*TASK DESCRIPTION:* Nothing but an exact reproduction of the records, pictures excluded, should be returned.

TASK INPUT below:

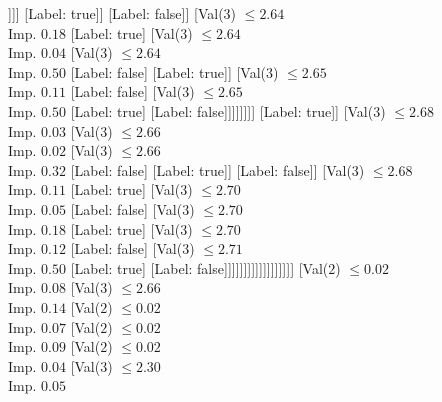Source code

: \documentclass[margin=10pt]{standalone}
\begin{document}
\begin{forest}
																							[Label: false]
																							[Val($3$) $ \leq 2.63$ \\ Imp. $0.50$
																								[Label: true]
																								[Label: false]]]]
																					[Label: true]]
																				[Label: false]]
																			[Val($3$) $ \leq 2.64$ \\ Imp. $0.18$
																				[Label: true]
																				[Val($3$) $ \leq 2.64$ \\ Imp. $0.04$
																					[Val($3$) $ \leq 2.64$ \\ Imp. $0.50$
																						[Label: false]
																						[Label: true]]
																					[Val($3$) $ \leq 2.65$ \\ Imp. $0.11$
																						[Label: false]
																						[Val($3$) $ \leq 2.65$ \\ Imp. $0.50$
																							[Label: true]
																							[Label: false]]]]]]]]
																[Label: true]]
															[Val($3$) $ \leq 2.68$ \\ Imp. $0.03$
																[Val($3$) $ \leq 2.66$ \\ Imp. $0.02$
																	[Val($3$) $ \leq 2.66$ \\ Imp. $0.32$
																		[Label: false]
																		[Label: true]]
																	[Label: false]]
																[Val($3$) $ \leq 2.68$ \\ Imp. $0.11$
																	[Label: true]
																	[Val($3$) $ \leq 2.70$ \\ Imp. $0.05$
																		[Label: false]
																		[Val($3$) $ \leq 2.70$ \\ Imp. $0.18$
																			[Label: true]
																			[Val($3$) $ \leq 2.70$ \\ Imp. $0.12$
																				[Label: false]
																				[Val($3$) $ \leq 2.71$ \\ Imp. $0.50$
																					[Label: true]
																					[Label: false]]]]]]]]]]]]]]]]]]
				[Val($2$) $ \leq 0.02$ \\ Imp. $0.08$
					[Val($3$) $ \leq 2.66$ \\ Imp. $0.14$
						[Val($2$) $ \leq 0.02$ \\ Imp. $0.07$
							[Val($2$) $ \leq 0.02$ \\ Imp. $0.09$
								[Val($2$) $ \leq 0.02$ \\ Imp. $0.04$
									[Val($3$) $ \leq 2.30$ \\ Imp. $0.05$

\end{forest}
\end{document}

End of TASK INPUT.

*OUTPUT BELOW:*
Source code

: \documentclass[margin=10pt]{standalone}
\begin{document}
\begin{forest}
																							[Label: false]
																							[Val($3$) $ \leq 2.63$ \\ Imp. $0.50$
																								[Label: true]
																								[Label: false]]]]
																					[Label: true]]
																				[Label: false]]
																			[Val($3$) $ \leq 2.64$ \\ Imp. $0.18$
																				[Label: true]
																				[Val($3$) $ \leq 2.64$ \\ Imp. $0.04$
																					[Val($3$) $ \leq 2.64$ \\ Imp. $0.50$
																						[Label: false]
																						[Label: true]]
																					[Val($3$) $ \leq 2.65$ \\ Imp. $0.11$
																						[Label: false]
																						[Val($3$) $ \leq 2.65$ \\ Imp. $0.50$
																							[Label: true]
																							[Label: false]]]]]]]]
																[Label: true]]
															[Val($3$) $ \leq 2.68$ \\ Imp. $0.03$
																[Val($3$) $ \leq 2.66$ \\ Imp. $0.02$
																	[Val($3$) $ \leq 2.66$ \\ Imp. $0.32$
																		[Label: false]
																		[Label: true]]
																	[Label: false]]
																[Val($3$) $ \leq 2.68$ \\ Imp. $0.11$
																	[Label: true]
																	[Val($3$) $ \leq 2.70$ \\ Imp. $0.05$
																		[Label: false]
																		[Val($3$) $ \leq 2.70$ \\ Imp. $0.18$
																			[Label: true]
																			[Val($3$) $ \leq 2.70$ \\ Imp. $0.12$
																				[Label: false]
																				[Val($3$) $ \leq 2.71$ \\ Imp. $0.50$
																					[Label: true]
																					[Label: false]]]]]]]]]]]]]]]]]]
				[Val($2$) $ \leq 0.02$ \\ Imp. $0.08$
					[Val($3$) $ \leq 2.66$ \\ Imp. $0.14$
						[Val($2$) $ \leq 0.02$ \\ Imp. $0.07$
							[Val($2$) $ \leq 0.02$ \\ Imp. $0.09$
								[Val($2$) $ \leq 0.02$ \\ Imp. $0.04$
									[Val($3$) $ \leq 2.30$ \\ Imp. $0.05$

\end{forest}
\end{document}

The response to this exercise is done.